The South Australian Government reviewed how the management of levee banks could be improved in South Australia. See the 2020 position paper in response to the Burns Review:
Levee banks exist in many parts of South Australia, for example:
- extensive levee banks on the River Murray at Renmark and the lower River Murray, and smaller sections at Paringa, Lyrup and Berri
- levee banks on the Gawler River, Little Para River, Dry Creek, Onkaparinga River, River Torrens, Hindmarsh River, and in the South East of the state as part of the South Eastern Water Conservation and Drainage Scheme.
Key actions of the position paper are to document existing levee banks, establish a planning process to identify priority levee banks and determine formal management arrangements, and plan and seek funding for levee bank works needed.
Dam safety management
During the 2016 flood event, it was clear that the design and maintenance of South Australia’s irrigation, domestic and similar dams were often inadequate.
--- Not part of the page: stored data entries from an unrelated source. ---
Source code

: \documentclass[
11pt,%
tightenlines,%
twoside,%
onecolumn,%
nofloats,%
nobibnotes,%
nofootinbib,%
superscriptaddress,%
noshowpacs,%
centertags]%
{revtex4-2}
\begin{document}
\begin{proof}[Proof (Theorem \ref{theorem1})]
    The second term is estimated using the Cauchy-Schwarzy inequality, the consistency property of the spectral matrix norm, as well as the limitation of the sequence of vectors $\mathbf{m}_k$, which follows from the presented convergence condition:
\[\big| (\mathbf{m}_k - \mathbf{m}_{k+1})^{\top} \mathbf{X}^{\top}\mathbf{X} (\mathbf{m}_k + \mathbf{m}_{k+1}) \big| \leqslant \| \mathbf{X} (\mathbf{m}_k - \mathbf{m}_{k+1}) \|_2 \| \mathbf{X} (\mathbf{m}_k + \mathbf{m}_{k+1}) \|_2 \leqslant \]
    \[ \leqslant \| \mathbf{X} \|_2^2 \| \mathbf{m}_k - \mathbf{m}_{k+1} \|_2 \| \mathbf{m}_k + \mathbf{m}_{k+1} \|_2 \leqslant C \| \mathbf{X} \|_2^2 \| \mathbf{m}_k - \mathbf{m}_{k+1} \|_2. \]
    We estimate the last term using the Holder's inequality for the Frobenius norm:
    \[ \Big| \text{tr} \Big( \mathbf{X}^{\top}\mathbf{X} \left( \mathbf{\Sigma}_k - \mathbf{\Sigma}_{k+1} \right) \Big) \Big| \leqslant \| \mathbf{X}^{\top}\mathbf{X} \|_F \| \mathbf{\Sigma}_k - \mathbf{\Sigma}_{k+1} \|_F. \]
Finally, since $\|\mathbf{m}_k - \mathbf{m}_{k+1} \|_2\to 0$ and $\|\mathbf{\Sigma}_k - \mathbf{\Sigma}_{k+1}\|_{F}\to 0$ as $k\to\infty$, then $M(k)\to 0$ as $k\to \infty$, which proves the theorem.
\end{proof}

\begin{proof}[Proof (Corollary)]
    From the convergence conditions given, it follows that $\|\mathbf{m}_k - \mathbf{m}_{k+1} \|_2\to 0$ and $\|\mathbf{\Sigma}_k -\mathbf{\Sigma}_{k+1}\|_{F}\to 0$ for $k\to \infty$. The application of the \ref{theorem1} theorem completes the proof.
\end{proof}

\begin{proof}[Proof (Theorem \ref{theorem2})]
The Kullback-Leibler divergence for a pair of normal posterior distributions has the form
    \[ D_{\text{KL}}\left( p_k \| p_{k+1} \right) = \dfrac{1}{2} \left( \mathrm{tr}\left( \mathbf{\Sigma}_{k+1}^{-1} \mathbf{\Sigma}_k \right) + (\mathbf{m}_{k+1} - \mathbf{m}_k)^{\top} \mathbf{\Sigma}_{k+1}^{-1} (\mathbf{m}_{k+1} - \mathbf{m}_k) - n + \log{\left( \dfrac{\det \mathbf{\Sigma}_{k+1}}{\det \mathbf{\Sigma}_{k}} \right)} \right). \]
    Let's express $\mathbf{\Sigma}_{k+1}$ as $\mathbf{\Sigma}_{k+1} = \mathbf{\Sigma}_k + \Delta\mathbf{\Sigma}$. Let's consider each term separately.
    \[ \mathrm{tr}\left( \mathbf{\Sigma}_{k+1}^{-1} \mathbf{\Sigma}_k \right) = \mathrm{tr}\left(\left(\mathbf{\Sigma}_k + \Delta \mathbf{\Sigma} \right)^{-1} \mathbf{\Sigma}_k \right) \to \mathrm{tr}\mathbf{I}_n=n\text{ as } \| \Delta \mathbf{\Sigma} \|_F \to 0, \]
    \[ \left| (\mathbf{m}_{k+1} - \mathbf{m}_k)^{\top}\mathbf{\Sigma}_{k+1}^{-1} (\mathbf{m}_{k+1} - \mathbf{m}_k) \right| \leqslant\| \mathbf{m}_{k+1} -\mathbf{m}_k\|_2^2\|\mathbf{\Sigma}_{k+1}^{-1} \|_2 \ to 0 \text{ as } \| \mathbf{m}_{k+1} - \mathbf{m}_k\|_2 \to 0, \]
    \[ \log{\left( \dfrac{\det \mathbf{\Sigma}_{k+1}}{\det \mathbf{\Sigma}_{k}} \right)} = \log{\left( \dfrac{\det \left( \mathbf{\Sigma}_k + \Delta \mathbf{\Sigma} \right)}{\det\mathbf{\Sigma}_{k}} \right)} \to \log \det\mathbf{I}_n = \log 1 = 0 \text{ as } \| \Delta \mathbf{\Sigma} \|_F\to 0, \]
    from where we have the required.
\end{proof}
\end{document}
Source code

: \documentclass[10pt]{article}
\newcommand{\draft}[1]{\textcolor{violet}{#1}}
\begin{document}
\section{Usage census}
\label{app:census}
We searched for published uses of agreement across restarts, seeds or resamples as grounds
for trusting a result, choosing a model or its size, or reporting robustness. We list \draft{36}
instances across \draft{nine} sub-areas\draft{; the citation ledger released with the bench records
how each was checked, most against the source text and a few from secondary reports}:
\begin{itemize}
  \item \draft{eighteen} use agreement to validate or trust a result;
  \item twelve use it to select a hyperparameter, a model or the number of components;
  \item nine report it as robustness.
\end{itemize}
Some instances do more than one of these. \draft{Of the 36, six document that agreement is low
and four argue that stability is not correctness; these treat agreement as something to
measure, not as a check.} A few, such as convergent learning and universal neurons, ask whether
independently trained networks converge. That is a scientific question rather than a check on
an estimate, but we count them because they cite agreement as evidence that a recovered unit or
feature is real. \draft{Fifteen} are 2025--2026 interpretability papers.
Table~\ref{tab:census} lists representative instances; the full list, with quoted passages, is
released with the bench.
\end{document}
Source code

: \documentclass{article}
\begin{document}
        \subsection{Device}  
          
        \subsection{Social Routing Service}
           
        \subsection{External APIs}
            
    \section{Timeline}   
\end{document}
Spillways are often non-existent or inadequate for containing flood waters and many dam walls have structural issues. A significant number of dams failed or threatened to fail during this event.
The South Australian Government reviewed how dam safety management could be improved in South Australia. See the 2020 position paper in response to the Burns Review:
Note that SA Water reservoirs, tailings dams and some wastewater storage and evaporation lagoons were not in-scope for the review.
Key actions of the position paper include an annual dam safety awareness campaign for dam owners and as needed for SES volunteers, developing a dam failure risk rating method, developing a pilot register for one or more catchments in the Mt Lofty Ranges. Funding will need to be secured for some of the actions.
Flood Hazard Mapping and Assessment Project
This $3 million Hazard mapping project, being led by the Attorney-General’s Department – Planning and Land Use Services (AGD-PLUS) is producing additional flood studies, expanded outputs from existing flood studies, LIDAR, and improved flood policies in the Planning and Design Code (the Code).
The aim is to provide a more contemporary and consistent approach for planning decisions and emergency management. The mapping will be fit for purpose and easily understood, enabling the planning process to be quicker and simpler and ensuring that developments consider the risk of flood.